At the center of the controversy is Gagan Thapa, whose political rise was closely tied to promises of transparency, competition, and procedural integrity. The convention’s outcome, however, has shifted the debate away from slogans toward consequences: whether “consensus” was used as a democratic tool or as a mechanism to neutralize contestation.

According to accounts from the convention floor, the erosion of process began well before final decisions were announced. Election schedules released by the party’s Election Committee were repeatedly altered, turning what should have been binding procedural commitments into flexible arrangements aligned with senior leaders’ negotiations. Nomination timelines were postponed, voting dates shifted, and delegates left waiting as leadership-level bargains took precedence over the published process.

The most contentious issue emerged around candidate withdrawals. Multiple aspirants have claimed that their names were removed from the race without formal consent, despite the absence of written withdrawal requests. In some cases, candidates who filed nominations for one position were reportedly reassigned to another slot to satisfy internal power equations. Critics describe this not as political coordination, but as direct interference with individual political rights.

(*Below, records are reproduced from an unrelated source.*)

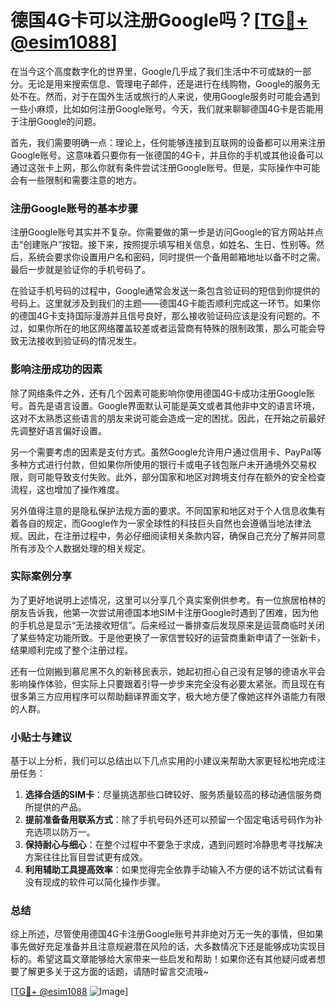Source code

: # 德国4G卡可以注册Google吗？[[TG💪+ @esim1088](https://t.me/s/esim1088)]

在当今这个高度数字化的世界里，Google几乎成了我们生活中不可或缺的一部分。无论是用来搜索信息、管理电子邮件，还是进行在线购物，Google的服务无处不在。然而，对于在国外生活或旅行的人来说，使用Google服务时可能会遇到一些小麻烦，比如如何注册Google账号。今天，我们就来聊聊德国4G卡是否能用于注册Google的问题。

首先，我们需要明确一点：理论上，任何能够连接到互联网的设备都可以用来注册Google账号。这意味着只要你有一张德国的4G卡，并且你的手机或其他设备可以通过这张卡上网，那么你就有条件尝试注册Google账号。但是，实际操作中可能会有一些限制和需要注意的地方。

### 注册Google账号的基本步骤

注册Google账号其实并不复杂。你需要做的第一步是访问Google的官方网站并点击“创建账户”按钮。接下来，按照提示填写相关信息，如姓名、生日、性别等。然后，系统会要求你设置用户名和密码，同时提供一个备用邮箱地址以备不时之需。最后一步就是验证你的手机号码了。

在验证手机号码的过程中，Google通常会发送一条包含验证码的短信到你提供的号码上。这里就涉及到我们的主题——德国4G卡能否顺利完成这一环节。如果你的德国4G卡支持国际漫游并且信号良好，那么接收验证码应该是没有问题的。不过，如果你所在的地区网络覆盖较差或者运营商有特殊的限制政策，那么可能会导致无法接收到验证码的情况发生。

### 影响注册成功的因素

除了网络条件之外，还有几个因素可能影响你使用德国4G卡成功注册Google账号。首先是语言设置。Google界面默认可能是英文或者其他非中文的语言环境，这对不太熟悉这些语言的朋友来说可能会造成一定的困扰。因此，在开始之前最好先调整好语言偏好设置。

另一个需要考虑的因素是支付方式。虽然Google允许用户通过信用卡、PayPal等多种方式进行付款，但如果你所使用的银行卡或电子钱包账户未开通境外交易权限，则可能导致支付失败。此外，部分国家和地区对跨境支付存在额外的安全检查流程，这也增加了操作难度。

另外值得注意的是隐私保护法规方面的要求。不同国家和地区对于个人信息收集有着各自的规定，而Google作为一家全球性的科技巨头自然也会遵循当地法律法规。因此，在注册过程中，务必仔细阅读相关条款内容，确保自己充分了解并同意所有涉及个人数据处理的相关规定。

### 实际案例分享

为了更好地说明上述情况，这里可以分享几个真实案例供参考。有一位旅居柏林的朋友告诉我，他第一次尝试用德国本地SIM卡注册Google时遇到了困难，因为他的手机总是显示“无法接收短信”。后来经过一番排查后发现原来是运营商临时关闭了某些特定功能所致。于是他更换了一家信誉较好的运营商重新申请了一张新卡，结果顺利完成了整个注册过程。

还有一位刚搬到慕尼黑不久的新移民表示，她起初担心自己没有足够的德语水平会影响操作体验，但实际上只要跟着引导一步步来完全没有必要太紧张。而且现在有很多第三方应用程序可以帮助翻译界面文字，极大地方便了像她这样外语能力有限的人群。

### 小贴士与建议

基于以上分析，我们可以总结出以下几点实用的小建议来帮助大家更轻松地完成注册任务：

1. **选择合适的SIM卡**：尽量挑选那些口碑较好、服务质量较高的移动通信服务商所提供的产品。
2. **提前准备备用联系方式**：除了手机号码外还可以预留一个固定电话号码作为补充选项以防万一。
3. **保持耐心与细心**：在整个过程中不要急于求成，遇到问题时冷静思考寻找解决方案往往比盲目尝试更有成效。
4. **利用辅助工具提高效率**：如果觉得完全依靠手动输入不方便的话不妨试试看有没有现成的软件可以简化操作步骤。

### 总结

综上所述，尽管使用德国4G卡注册Google账号并非绝对万无一失的事情，但如果事先做好充足准备并且注意规避潜在风险的话，大多数情况下还是能够成功实现目标的。希望这篇文章能够给大家带来一些启发和帮助！如果你还有其他疑问或者想要了解更多关于这方面的话题，请随时留言交流哦~

[[TG💪+ @esim1088](https://t.me/s/esim1088) ![Image](https://i.postimg.cc/4NQfJmqS/Snipaste-2025-05-13-00-14-12.png)]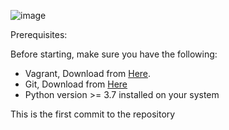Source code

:
![image](https://github.com/AbdelatifAitBara/ProjectA/assets/82835348/47753831-e500-4b53-a60a-cca916cd69f0)



Prerequisites:

Before starting, make sure you have the following:

- Vagrant, Download from [Here](https://developer.hashicorp.com/vagrant/downloads).
- Git, Download from [Here](https://git-scm.com/downloads)
- Python version >= 3.7 installed on your system

This is the first commit to the repository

Equally damaging to the convention’s credibility were allegations that core decisions were finalized outside the plenary hall. While Thapa had publicly committed that outcomes would be determined on the convention floor, delegates allege that leadership, policy, and statute-related decisions were instead settled in negotiation teams, hotel rooms, and private residences. The hall, they argue, was reduced to a venue for ratifying decisions already taken elsewhere.

These practices have drawn direct comparisons with leadership styles long associated with KP Sharma Oli in the UML and Sher Bahadur Deuba within the Congress itself—figures whose centralized, deal-driven approaches Thapa had previously opposed. Dissenting delegates argue that replacing personalities without changing methods amounts to a transfer of power, not reform.

Supporters of the leadership maintain that enforced consensus was necessary to prevent deeper factional rupture. Critics counter that cooperation loses its democratic character when it eliminates competition and suppresses dissent. In their view, the convention represented a missed opportunity to institutionalize open elections and restore confidence in internal democracy.

The implications extend beyond this single event. If procedural violations, unconsented withdrawals, and closed-door settlements become normalized, the party risks redefining democracy as managed agreement rather than genuine choice. For a leadership that rose by challenging factional dominance, the contradiction has proven politically costly.

As the dust settles, the convention leaves the Nepali Congress facing an uncomfortable question: was this a corrective intervention to stabilize the party, or a continuation of the very “syndicate politics” it vowed to dismantle? How the leadership responds to this challenge may determine whether the promise of reform regains credibility—or whether this convention is remembered as the moment democracy was buried under the language of consensus.